◆ Directions for this task ◆
None of the images should appear in your copy. Transcribe the data in full.
(Record excerpts Opens)
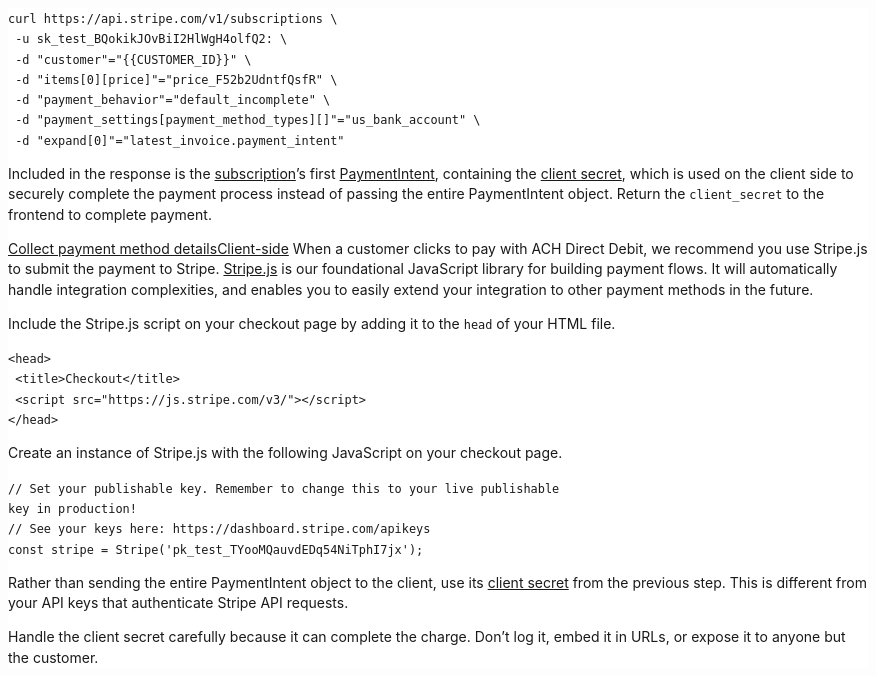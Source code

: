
 ```
curl https://api.stripe.com/v1/subscriptions \
 -u sk_test_BQokikJOvBiI2HlWgH4olfQ2: \
 -d "customer"="{{CUSTOMER_ID}}" \
 -d "items[0][price]"="price_F52b2UdntfQsfR" \
 -d "payment_behavior"="default_incomplete" \
 -d "payment_settings[payment_method_types][]"="us_bank_account" \
 -d "expand[0]"="latest_invoice.payment_intent"
```

Included in the response is the
[subscription](https://docs.stripe.com/billing/subscriptions/creating)’s first
[PaymentIntent](https://docs.stripe.com/payments/payment-intents), containing
the [client
secret](https://docs.stripe.com/api/payment_intents/object#payment_intent_object-client_secret),
which is used on the client side to securely complete the payment process
instead of passing the entire PaymentIntent object. Return the `client_secret`
to the frontend to complete payment.

[Collect payment method
detailsClient-side](https://docs.stripe.com/billing/subscriptions/ach-debit#collect-payment-details)
When a customer clicks to pay with ACH Direct Debit, we recommend you use
Stripe.js to submit the payment to Stripe.
[Stripe.js](https://docs.stripe.com/payments/elements) is our foundational
JavaScript library for building payment flows. It will automatically handle
integration complexities, and enables you to easily extend your integration to
other payment methods in the future.

Include the Stripe.js script on your checkout page by adding it to the `head` of
your HTML file.

```
<head>
 <title>Checkout</title>
 <script src="https://js.stripe.com/v3/"></script>
</head>
```

Create an instance of Stripe.js with the following JavaScript on your checkout
page.

```
// Set your publishable key. Remember to change this to your live publishable
key in production!
// See your keys here: https://dashboard.stripe.com/apikeys
const stripe = Stripe('pk_test_TYooMQauvdEDq54NiTphI7jx');
```

Rather than sending the entire PaymentIntent object to the client, use its
[client
secret](https://docs.stripe.com/api/payment_intents/object#payment_intent_object-client_secret)
from the previous step. This is different from your API keys that authenticate
Stripe API requests.

Handle the client secret carefully because it can complete the charge. Don’t log
it, embed it in URLs, or expose it to anyone but the customer.

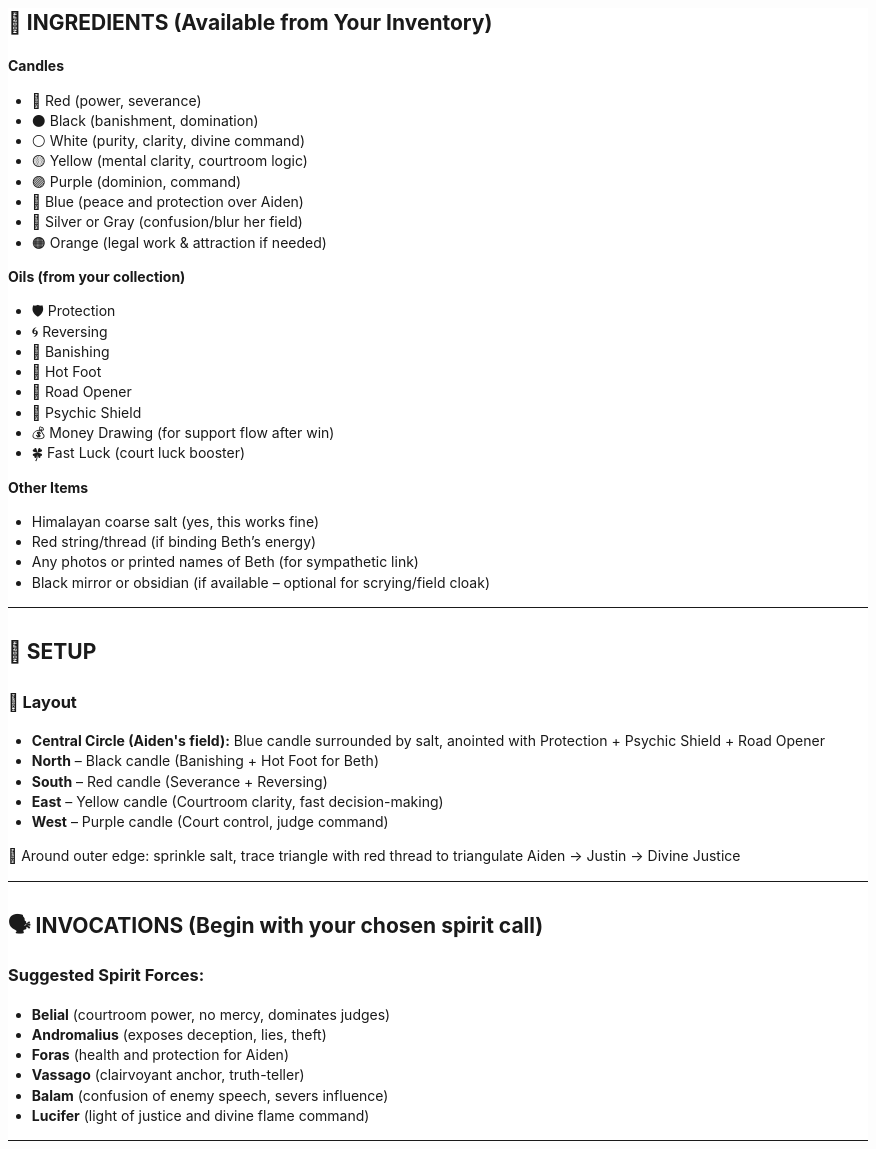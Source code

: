## 🧪 INGREDIENTS (Available from Your Inventory)

**Candles**  
- 🔴 Red (power, severance)  
- ⚫ Black (banishment, domination)  
- ⚪ White (purity, clarity, divine command)  
- 🟡 Yellow (mental clarity, courtroom logic)  
- 🟣 Purple (dominion, command)  
- 🔵 Blue (peace and protection over Aiden)  
- 🔘 Silver or Gray (confusion/blur her field)  
- 🟠 Orange (legal work & attraction if needed)

**Oils (from your collection)**  
- 🛡️ Protection  
- 🌀 Reversing  
- 🧹 Banishing  
- 🧨 Hot Foot  
- 🚪 Road Opener  
- 🔮 Psychic Shield  
- 💰 Money Drawing (for support flow after win)  
- 🍀 Fast Luck (court luck booster)

**Other Items**  
- Himalayan coarse salt (yes, this works fine)  
- Red string/thread (if binding Beth’s energy)  
- Any photos or printed names of Beth (for sympathetic link)  
- Black mirror or obsidian (if available – optional for scrying/field cloak)

---

## 🔲 SETUP

### 🔻 Layout
- **Central Circle (Aiden's field):** Blue candle surrounded by salt, anointed with Protection + Psychic Shield + Road Opener  
- **North** – Black candle (Banishing + Hot Foot for Beth)  
- **South** – Red candle (Severance + Reversing)  
- **East** – Yellow candle (Courtroom clarity, fast decision-making)  
- **West** – Purple candle (Court control, judge command)

🔘 Around outer edge: sprinkle salt, trace triangle with red thread to triangulate Aiden → Justin → Divine Justice

---

## 🗣️ INVOCATIONS (Begin with your chosen spirit call)

### Suggested Spirit Forces:
- **Belial** (courtroom power, no mercy, dominates judges)  
- **Andromalius** (exposes deception, lies, theft)  
- **Foras** (health and protection for Aiden)  
- **Vassago** (clairvoyant anchor, truth-teller)  
- **Balam** (confusion of enemy speech, severs influence)  
- **Lucifer** (light of justice and divine flame command)

---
(Record excerpts Closes)
◆ Output for this exercise ◆
Source code

:
 ```
curl https://api.stripe.com/v1/subscriptions \
 -u sk_test_BQokikJOvBiI2HlWgH4olfQ2: \
 -d "customer"="{{CUSTOMER_ID}}" \
 -d "items[0][price]"="price_F52b2UdntfQsfR" \
 -d "payment_behavior"="default_incomplete" \
 -d "payment_settings[payment_method_types][]"="us_bank_account" \
 -d "expand[0]"="latest_invoice.payment_intent"
```

Included in the response is the
[subscription](https://docs.stripe.com/billing/subscriptions/creating)’s first
[PaymentIntent](https://docs.stripe.com/payments/payment-intents), containing
the [client
secret](https://docs.stripe.com/api/payment_intents/object#payment_intent_object-client_secret),
which is used on the client side to securely complete the payment process
instead of passing the entire PaymentIntent object. Return the `client_secret`
to the frontend to complete payment.

[Collect payment method
detailsClient-side](https://docs.stripe.com/billing/subscriptions/ach-debit#collect-payment-details)
When a customer clicks to pay with ACH Direct Debit, we recommend you use
Stripe.js to submit the payment to Stripe.
[Stripe.js](https://docs.stripe.com/payments/elements) is our foundational
JavaScript library for building payment flows. It will automatically handle
integration complexities, and enables you to easily extend your integration to
other payment methods in the future.

Include the Stripe.js script on your checkout page by adding it to the `head` of
your HTML file.

```
<head>
 <title>Checkout</title>
 <script src="https://js.stripe.com/v3/"></script>
</head>
```

Create an instance of Stripe.js with the following JavaScript on your checkout
page.

```
// Set your publishable key. Remember to change this to your live publishable
key in production!
// See your keys here: https://dashboard.stripe.com/apikeys
const stripe = Stripe('pk_test_TYooMQauvdEDq54NiTphI7jx');
```

Rather than sending the entire PaymentIntent object to the client, use its
[client
secret](https://docs.stripe.com/api/payment_intents/object#payment_intent_object-client_secret)
from the previous step. This is different from your API keys that authenticate
Stripe API requests.

Handle the client secret carefully because it can complete the charge. Don’t log
it, embed it in URLs, or expose it to anyone but the customer.

Source code

:## 🧪 INGREDIENTS (Available from Your Inventory)

**Candles**  
- 🔴 Red (power, severance)  
- ⚫ Black (banishment, domination)  
- ⚪ White (purity, clarity, divine command)  
- 🟡 Yellow (mental clarity, courtroom logic)  
- 🟣 Purple (dominion, command)  
- 🔵 Blue (peace and protection over Aiden)  
- 🔘 Silver or Gray (confusion/blur her field)  
- 🟠 Orange (legal work & attraction if needed)

**Oils (from your collection)**  
- 🛡️ Protection  
- 🌀 Reversing  
- 🧹 Banishing  
- 🧨 Hot Foot  
- 🚪 Road Opener  
- 🔮 Psychic Shield  
- 💰 Money Drawing (for support flow after win)  
- 🍀 Fast Luck (court luck booster)

**Other Items**  
- Himalayan coarse salt (yes, this works fine)  
- Red string/thread (if binding Beth’s energy)  
- Any photos or printed names of Beth (for sympathetic link)  
- Black mirror or obsidian (if available – optional for scrying/field cloak)

---

## 🔲 SETUP

### 🔻 Layout
- **Central Circle (Aiden's field):** Blue candle surrounded by salt, anointed with Protection + Psychic Shield + Road Opener  
- **North** – Black candle (Banishing + Hot Foot for Beth)  
- **South** – Red candle (Severance + Reversing)  
- **East** – Yellow candle (Courtroom clarity, fast decision-making)  
- **West** – Purple candle (Court control, judge command)

🔘 Around outer edge: sprinkle salt, trace triangle with red thread to triangulate Aiden → Justin → Divine Justice

---

## 🗣️ INVOCATIONS (Begin with your chosen spirit call)

### Suggested Spirit Forces:
- **Belial** (courtroom power, no mercy, dominates judges)  
- **Andromalius** (exposes deception, lies, theft)  
- **Foras** (health and protection for Aiden)  
- **Vassago** (clairvoyant anchor, truth-teller)  
- **Balam** (confusion of enemy speech, severs influence)  
- **Lucifer** (light of justice and divine flame command)

---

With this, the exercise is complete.